SUMMARY OF THE INVENTION

The object of this invention is to provide an improved electrical connector for electric cable that includes improved means for sealing the cable end of the electrical connector particularly, when multiple electric terminals and cables are involved.

A feature of the invention is that the improved electrical connector has means for sealing the cable end of a multiple terminal electrical connector which is sturdy and easy to install.

Another feature of the invention is that the improved electrical connector has an improved sealing means for sealing the cable end of the electrical connector that also provide a strain relief and assure that the electric terminals are properly seated in the electrical connector.

Another feature of the invention is that the improved electrical connector has an end cap that seals the cable end of the electrical connector as well as assures that the electric terminals are properly seated in the electrical connector.

Another feature of the invention is that the improved electrical connector has an end cap that seals the cable end of the electrical connector as well as provides a strain relief.

Another feature of the invention is that the improved electrical connector has a simple snap-on end cap that has a chamber containing compliant sealing material that seals the cable end of the electrical connector.

Another feature of the invention is that the end cap has means for securing the end cap to the electrical connector that do not perforate or interrupt the walls of the chamber containing compliant sealing material for sealing the cable end of the electrical connector.

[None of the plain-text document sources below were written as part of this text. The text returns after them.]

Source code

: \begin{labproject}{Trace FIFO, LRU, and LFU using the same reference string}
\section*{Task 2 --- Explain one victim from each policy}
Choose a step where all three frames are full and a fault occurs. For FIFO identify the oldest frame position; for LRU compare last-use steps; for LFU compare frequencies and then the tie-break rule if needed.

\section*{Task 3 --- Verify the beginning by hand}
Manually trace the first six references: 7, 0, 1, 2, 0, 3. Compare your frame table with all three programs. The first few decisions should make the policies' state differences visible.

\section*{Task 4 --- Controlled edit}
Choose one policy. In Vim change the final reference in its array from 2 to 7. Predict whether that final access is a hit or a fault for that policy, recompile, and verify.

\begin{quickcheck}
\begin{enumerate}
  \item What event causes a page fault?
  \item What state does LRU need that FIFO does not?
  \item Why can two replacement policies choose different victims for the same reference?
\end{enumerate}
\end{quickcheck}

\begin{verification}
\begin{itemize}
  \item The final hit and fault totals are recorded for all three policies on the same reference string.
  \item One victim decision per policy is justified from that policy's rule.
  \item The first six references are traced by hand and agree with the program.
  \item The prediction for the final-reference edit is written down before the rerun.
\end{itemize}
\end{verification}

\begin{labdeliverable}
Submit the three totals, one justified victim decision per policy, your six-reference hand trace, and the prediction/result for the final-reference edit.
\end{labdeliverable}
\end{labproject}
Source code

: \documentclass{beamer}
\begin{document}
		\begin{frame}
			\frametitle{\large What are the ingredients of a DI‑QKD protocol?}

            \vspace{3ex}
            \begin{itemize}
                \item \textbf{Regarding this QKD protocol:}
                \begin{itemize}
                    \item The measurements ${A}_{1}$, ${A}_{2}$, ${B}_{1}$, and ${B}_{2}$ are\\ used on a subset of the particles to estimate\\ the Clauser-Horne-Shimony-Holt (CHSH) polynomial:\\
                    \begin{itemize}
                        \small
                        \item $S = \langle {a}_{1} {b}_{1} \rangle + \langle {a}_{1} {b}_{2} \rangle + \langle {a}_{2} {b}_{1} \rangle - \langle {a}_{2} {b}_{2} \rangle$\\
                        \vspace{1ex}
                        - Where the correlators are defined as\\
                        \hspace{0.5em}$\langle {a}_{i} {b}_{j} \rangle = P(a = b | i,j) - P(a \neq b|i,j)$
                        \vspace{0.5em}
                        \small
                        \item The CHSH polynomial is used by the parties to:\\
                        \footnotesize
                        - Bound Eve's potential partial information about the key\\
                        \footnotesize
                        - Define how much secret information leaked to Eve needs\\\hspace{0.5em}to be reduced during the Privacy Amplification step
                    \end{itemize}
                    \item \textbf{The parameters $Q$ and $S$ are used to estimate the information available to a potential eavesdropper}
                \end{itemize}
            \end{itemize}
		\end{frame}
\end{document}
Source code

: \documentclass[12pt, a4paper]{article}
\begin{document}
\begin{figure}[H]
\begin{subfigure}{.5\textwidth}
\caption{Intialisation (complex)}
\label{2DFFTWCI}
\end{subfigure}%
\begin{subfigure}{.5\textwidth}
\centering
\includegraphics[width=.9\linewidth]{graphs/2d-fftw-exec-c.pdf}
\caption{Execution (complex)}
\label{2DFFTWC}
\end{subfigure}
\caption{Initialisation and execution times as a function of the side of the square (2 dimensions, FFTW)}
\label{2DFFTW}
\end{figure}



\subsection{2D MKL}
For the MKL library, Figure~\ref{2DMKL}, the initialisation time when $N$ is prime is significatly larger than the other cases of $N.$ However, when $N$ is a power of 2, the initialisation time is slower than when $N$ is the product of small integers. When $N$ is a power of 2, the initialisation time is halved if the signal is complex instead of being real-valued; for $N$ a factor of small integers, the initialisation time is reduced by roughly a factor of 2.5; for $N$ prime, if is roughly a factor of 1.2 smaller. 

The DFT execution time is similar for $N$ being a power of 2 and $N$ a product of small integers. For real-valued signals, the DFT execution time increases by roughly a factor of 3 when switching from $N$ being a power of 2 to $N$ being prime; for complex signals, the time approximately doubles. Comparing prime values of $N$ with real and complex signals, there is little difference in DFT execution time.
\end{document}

Still another feature of the invention is that the end cap cooperates with the connector body of the electrical connector to bend the electric cables so as to provide an excellent strain relief.

Still yet another feature of the invention is that the end cap does not require perforations, interruptions, slits or the like for electric cables to exit from the chamber containing compliant sealing material for sealing the cable end of the electrical connector.

Other objects and features of the invention will become apparent to those skilled in the art as disclosure is made in the following detailed description of a preferred embodiment of the invention which sets forth the best mode of the invention contemplated by the inventors and which is illustrated in the accompanying sheet(s) of drawing.

BRIEF DESCRIPTION OF THE DRAWINGS

FIG. 1 is longitudinal section of an electrical connector in accordance with this invention.

FIG. 2 is a section taken substantially along the line 2--2 of FIG. 1 looking in the direction of the arrows.

FIG. 3 is a section taken substantially along the line 3--3 of FIG. 1 looking in the direction of the arrows.

FIG. 4 is a section taken substantially along the line 4--4 of FIG. 1 looking in the direction of the arrows.

FIG. 5 is a section taken substantially along the line 5--5 of FIG. 4 looking in the direction of the arrows.

FIG. 6 is an end view of the electrical connector (with an end cap removed) taken substantially along the line 6--6 of FIG. 1 looking in the direction of the arrows.

FIG. 7 is a plan view showing a stage of manufacture of end caps for the electrical connector that is shown in FIGS. 1-6.

FIG. 8 is a vertical section of a typical end cap taken along the line 8--8 of FIG. 7 looking in the direction of the arrows.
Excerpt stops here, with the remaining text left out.